* [What you are asked to do] Return verbatim the line containing "The key to making" together with all lines that follow it, through the end of the records.

(Stored data entries)

--- START ---

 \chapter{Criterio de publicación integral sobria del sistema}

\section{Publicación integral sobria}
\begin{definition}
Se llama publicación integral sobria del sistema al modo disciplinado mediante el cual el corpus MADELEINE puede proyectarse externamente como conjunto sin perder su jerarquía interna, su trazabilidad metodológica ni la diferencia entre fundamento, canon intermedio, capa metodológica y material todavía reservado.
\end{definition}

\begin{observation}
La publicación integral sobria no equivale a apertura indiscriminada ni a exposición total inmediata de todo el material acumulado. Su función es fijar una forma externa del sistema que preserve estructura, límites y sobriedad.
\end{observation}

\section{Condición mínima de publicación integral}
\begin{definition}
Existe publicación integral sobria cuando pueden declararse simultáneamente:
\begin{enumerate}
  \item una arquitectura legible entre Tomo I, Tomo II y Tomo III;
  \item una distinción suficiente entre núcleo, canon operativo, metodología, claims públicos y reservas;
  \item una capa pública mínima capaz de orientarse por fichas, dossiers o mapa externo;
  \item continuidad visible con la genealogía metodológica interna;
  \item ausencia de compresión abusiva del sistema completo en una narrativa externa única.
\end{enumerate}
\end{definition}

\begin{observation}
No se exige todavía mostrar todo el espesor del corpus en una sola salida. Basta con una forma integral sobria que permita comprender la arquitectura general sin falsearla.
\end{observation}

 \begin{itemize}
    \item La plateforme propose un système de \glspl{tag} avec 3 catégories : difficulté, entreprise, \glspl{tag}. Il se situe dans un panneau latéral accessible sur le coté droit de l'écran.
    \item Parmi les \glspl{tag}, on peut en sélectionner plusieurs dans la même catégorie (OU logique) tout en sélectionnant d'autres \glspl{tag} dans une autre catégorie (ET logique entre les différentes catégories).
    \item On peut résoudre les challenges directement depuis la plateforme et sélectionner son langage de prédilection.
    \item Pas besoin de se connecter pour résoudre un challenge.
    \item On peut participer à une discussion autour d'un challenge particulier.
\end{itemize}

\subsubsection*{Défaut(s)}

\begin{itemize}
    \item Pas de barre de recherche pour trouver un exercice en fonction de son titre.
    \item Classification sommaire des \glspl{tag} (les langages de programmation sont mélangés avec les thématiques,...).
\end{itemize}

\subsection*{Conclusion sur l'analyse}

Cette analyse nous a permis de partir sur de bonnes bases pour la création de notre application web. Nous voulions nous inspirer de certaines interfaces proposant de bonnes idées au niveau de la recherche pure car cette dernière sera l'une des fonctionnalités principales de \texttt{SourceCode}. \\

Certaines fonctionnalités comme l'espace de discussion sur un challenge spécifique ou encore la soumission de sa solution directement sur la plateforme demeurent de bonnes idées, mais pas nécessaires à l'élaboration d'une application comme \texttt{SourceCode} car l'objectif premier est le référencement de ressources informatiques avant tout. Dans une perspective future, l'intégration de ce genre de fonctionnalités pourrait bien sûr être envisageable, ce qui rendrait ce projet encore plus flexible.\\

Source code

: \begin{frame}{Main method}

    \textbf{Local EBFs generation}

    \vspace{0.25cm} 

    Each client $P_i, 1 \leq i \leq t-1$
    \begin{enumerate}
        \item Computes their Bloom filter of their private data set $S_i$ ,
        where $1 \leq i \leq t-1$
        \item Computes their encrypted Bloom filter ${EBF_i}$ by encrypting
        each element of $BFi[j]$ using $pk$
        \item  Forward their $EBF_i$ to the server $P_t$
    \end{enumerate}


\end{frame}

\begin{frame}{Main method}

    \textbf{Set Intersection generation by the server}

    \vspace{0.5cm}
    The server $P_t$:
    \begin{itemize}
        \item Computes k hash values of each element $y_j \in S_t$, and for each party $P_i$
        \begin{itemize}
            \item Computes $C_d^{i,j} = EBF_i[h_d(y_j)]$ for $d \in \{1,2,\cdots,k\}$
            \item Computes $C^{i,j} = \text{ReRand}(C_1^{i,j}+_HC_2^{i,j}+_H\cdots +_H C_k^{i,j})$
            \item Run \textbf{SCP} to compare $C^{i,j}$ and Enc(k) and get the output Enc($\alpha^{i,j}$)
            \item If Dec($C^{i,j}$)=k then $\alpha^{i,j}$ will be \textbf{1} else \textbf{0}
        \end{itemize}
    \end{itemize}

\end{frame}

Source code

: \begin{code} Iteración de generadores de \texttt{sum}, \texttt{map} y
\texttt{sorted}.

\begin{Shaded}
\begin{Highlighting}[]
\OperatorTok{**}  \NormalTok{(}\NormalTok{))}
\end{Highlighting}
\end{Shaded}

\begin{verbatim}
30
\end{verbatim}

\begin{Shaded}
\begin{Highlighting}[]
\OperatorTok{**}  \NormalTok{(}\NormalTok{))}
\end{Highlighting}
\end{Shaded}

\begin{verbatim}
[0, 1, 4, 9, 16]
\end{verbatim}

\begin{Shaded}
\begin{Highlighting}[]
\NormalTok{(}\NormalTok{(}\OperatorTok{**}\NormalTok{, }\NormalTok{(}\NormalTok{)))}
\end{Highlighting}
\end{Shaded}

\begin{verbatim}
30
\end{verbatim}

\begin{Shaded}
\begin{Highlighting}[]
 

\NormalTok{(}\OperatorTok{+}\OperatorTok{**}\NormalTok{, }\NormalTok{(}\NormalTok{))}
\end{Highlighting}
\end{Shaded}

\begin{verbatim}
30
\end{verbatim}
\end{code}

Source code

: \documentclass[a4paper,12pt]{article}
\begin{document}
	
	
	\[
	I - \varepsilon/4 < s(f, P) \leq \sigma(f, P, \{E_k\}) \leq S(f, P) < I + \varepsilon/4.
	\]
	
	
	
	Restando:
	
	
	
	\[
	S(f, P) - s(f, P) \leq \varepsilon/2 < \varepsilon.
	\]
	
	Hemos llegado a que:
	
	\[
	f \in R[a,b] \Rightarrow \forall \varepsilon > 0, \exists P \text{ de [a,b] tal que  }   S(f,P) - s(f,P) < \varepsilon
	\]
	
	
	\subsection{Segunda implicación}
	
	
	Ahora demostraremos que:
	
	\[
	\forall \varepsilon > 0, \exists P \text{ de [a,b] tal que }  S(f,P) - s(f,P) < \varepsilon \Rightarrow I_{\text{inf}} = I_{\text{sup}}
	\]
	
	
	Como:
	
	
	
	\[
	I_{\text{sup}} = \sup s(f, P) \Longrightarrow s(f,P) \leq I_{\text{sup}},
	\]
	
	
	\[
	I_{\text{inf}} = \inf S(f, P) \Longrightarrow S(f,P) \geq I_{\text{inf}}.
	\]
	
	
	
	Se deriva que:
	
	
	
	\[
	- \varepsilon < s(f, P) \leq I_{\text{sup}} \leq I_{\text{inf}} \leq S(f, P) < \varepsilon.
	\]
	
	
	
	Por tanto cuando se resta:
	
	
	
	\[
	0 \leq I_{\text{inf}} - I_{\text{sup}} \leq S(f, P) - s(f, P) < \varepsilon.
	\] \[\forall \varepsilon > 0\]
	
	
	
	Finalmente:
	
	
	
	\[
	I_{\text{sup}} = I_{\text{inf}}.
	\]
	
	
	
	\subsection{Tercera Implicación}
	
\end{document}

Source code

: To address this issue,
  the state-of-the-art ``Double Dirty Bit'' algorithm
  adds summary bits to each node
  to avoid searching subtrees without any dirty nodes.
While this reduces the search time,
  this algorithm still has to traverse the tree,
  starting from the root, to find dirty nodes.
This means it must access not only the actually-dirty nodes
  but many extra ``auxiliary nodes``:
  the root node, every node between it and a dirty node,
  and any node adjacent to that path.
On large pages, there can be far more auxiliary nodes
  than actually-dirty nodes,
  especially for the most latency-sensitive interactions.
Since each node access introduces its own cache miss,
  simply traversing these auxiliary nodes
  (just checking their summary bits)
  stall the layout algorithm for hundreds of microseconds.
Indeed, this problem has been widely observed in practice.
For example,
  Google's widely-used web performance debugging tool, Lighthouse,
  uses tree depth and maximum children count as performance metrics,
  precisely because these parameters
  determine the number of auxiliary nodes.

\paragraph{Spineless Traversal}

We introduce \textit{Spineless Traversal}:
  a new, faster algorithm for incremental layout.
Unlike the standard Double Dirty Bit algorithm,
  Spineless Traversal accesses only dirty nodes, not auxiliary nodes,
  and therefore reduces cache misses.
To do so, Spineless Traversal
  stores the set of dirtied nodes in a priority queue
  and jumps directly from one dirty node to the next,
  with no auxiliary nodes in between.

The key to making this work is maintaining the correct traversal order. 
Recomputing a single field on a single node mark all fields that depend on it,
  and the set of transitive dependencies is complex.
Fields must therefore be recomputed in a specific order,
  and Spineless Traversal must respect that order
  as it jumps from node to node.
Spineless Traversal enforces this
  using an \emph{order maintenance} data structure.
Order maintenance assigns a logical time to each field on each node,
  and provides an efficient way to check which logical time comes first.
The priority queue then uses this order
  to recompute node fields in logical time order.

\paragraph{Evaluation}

--- END ---

* [Response]
The key to making this work is maintaining the correct traversal order. 
Recomputing a single field on a single node mark all fields that depend on it,
  and the set of transitive dependencies is complex.
Fields must therefore be recomputed in a specific order,
  and Spineless Traversal must respect that order
  as it jumps from node to node.
Spineless Traversal enforces this
  using an \emph{order maintenance} data structure.
Order maintenance assigns a logical time to each field on each node,
  and provides an efficient way to check which logical time comes first.
The priority queue then uses this order
  to recompute node fields in logical time order.

\paragraph{Evaluation}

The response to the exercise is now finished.